平成28年度に北陸農政局長賞を受賞された方々の取組や現在の様子をご紹介します。

農事組合法人 よこさわ(新潟県長岡市)


【受賞名】環境保全型農業推進優良事例表彰

【表彰目的】北陸農政局では、有機農業をはじめとする環境保全型農業の確立を目指し、意欲的に経営や技術の改善に取り組むとともに、環境の保全活動を通じて環境保全型農業の普及や地域社会の発展に貢献している農業者等に対し北陸農政局長賞を授与しています。

~カエルやトンボたちとともにこの地に住み続けるための農業生産をめざして~

1.受賞概要

農事組合法人よこさわの中條さん 
農事組合法人よこさわの中條 薫さん

平成19年に中山間地にある横沢集落99戸が参画し、農事組合法人よこさわを設立。

平成21年に入社した若手正規社員の提案を採用し、環境保全型農業や有機農業に積極的に取り組まれています。現在は、主食用コシヒカリのすべてについて新潟県特別栽培農産物認証を取得し、地域の環境保全型農業のリーダーとして取組を先導されています。

冬期湛水や機械除草を工夫することで生産技術を確立し、有機栽培コシヒカリ「原点回帰米」の単収は地域慣行と同水準を確保するとともに、栽培面積は年々拡大しています。

また、イベント出店や商談会に参加し、顧客ニーズの把握や情報収集、消費者への環境保全型農業の理解促進に取り組まれています。

 

2.受賞に対する思いや、受賞したことにより変化した点や周囲の反応、影響のあったことなどを教えてください。

 原点回帰米
原点回帰米

以前から、除草剤で黄色く枯れた畦道や、進化する害虫に対して強くなる農薬に、少し違和感を持っていました。
20年前、自分が幼少のころの田んぼは、カエルやトンボ、メダカやバッタなど、虫や動物たちの住みかであり、命の営みの場でした。人間だけでなく、自然全体で田んぼを守っている、そんなイメージでした。豊かだったあの頃の田んぼに戻していきたいとの思いから「原点回帰米」と名付けた有機のコシヒカリの栽培を始めました。

この取組みに対し、雑草や収穫量などの心配で組合内で反対の声もありましたが、それでも実験的にと、一部の田んぼを自分のやりたいように任せてもらえたのが本当に有難かったです。
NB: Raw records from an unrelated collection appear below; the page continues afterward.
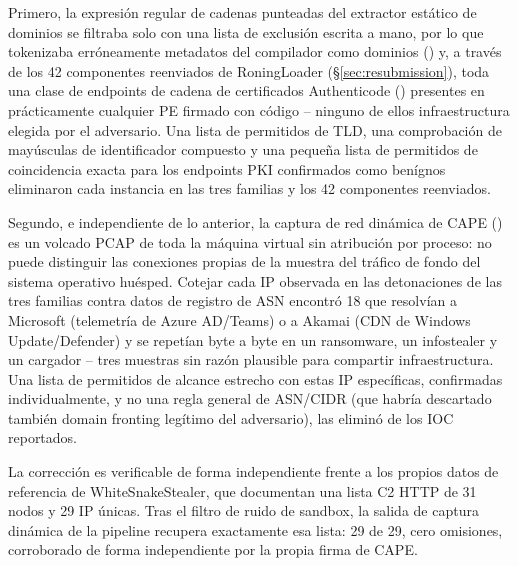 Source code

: Primero, la expresi\'on regular de cadenas punteadas del extractor
est\'atico de dominios se filtraba solo con una lista de exclusi\'on
escrita a mano, por lo que tokenizaba err\'oneamente metadatos del
compilador como dominios () y, a trav\'es de
los 42 componentes reenviados de RoningLoader
(\S\ref{sec:resubmission}), toda una clase de endpoints de cadena de
certificados Authenticode () presentes en
pr\'acticamente cualquier PE firmado con c\'odigo -- ninguno de ellos
infraestructura elegida por el adversario. Una lista de permitidos de
TLD, una comprobaci\'on de may\'usculas de identificador compuesto y
una peque\~na lista de permitidos de coincidencia exacta para los
endpoints PKI confirmados como ben\'ignos eliminaron cada instancia en
las tres familias y los 42 componentes reenviados.

Segundo, e independiente de lo anterior, la captura de red din\'amica
de CAPE () es un volcado PCAP de toda la m\'aquina
virtual sin atribuci\'on por proceso: no puede distinguir las
conexiones propias de la muestra del tr\'afico de fondo del sistema
operativo hu\'esped. Cotejar cada IP observada en las detonaciones de
las tres familias contra datos de registro de ASN encontr\'o 18 que
resolv\'ian a Microsoft (telemetr\'ia de Azure AD/Teams) o a Akamai
(CDN de Windows Update/Defender) y se repet\'ian byte a byte en un
ransomware, un infostealer y un cargador -- tres muestras sin raz\'on
plausible para compartir infraestructura. Una lista de permitidos de
alcance estrecho con estas IP espec\'ificas, confirmadas
individualmente, y no una regla general de ASN/CIDR (que habr\'ia
descartado tambi\'en domain fronting leg\'itimo del adversario), las
elimin\'o de los IOC reportados.

La correcci\'on es verificable de forma independiente frente a los
propios datos de referencia de WhiteSnakeStealer, que documentan una
lista C2 HTTP de 31 nodos y 29 IP \'unicas. Tras el filtro de ruido de
sandbox, la salida de captura din\'amica de la pipeline recupera
exactamente esa lista: 29 de 29, cero omisiones, corroborado de forma
independiente por la propia firma  de CAPE.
そこから試行錯誤しながら年々栽培面積を増やし、今ではよこさわの田んぼ面積の2割が「原点回帰米」の田んぼになりました。今回、局長賞という形で評価していただき、これまでやってきたことがようやく認められたようで大変嬉しく思っています。組合内でも環境保全型農業への理解が一層深まり、よこさわの今後の方向性が定まってきたように感じています。
 
 
 
 

 3.取組にあたり苦労した点や工夫した点等を教えてください。

管理機によるチェーン除草 
管理機によるチェーン除草

生産組合を立ち上げる段階で、集落の殆どの人が生産組合に田んぼを預ける形になっていたので農地集積には苦労はありませんでした。
農薬不使用の栽培を始めて、一番の問題は除草でした。
米ぬか散布、竹ぼうきを使った除草などいろいろな方法を試した結果、現在は管理機にチェーンを付けたチェーン除草が効果的に感じていますが、更にいい方法がないかと毎年実験を繰り返しています。

また、農薬不使用の栽培について、収穫量が少ないことや、雑草や病気の心配で組合内でも意見が分かれることもあり、納得してもらうために、生産と同時に販路拡大にも取組みました。
ターゲットを定めた商品づくりや、よこさわの「魅力」「軸」を作っていくことで、少しづつファンを増やし、比例して販売量が増え、売上も伸びたことにより、組合内の理解を得ることができました。

 

4.現在の状況や今後の目標などをお聞かせください。

 29年産作付図
H29作付図

28年産から「原点回帰米」は、有機JAS認証を取得しました。(現在転換期間中。)
今までは定期購入者や飲食店へ直販するということがほとんどでしたが、30年産からは卸業者や製造業者にも販売していきたいと考えています。

販路拡大に伴い、農薬不使用の栽培面積も増やしていきたいのですが、限られた人数と期間内でどのくらい除草作業ができるかが課題です。収穫量の確保も同時にクリアしていかなければなりません。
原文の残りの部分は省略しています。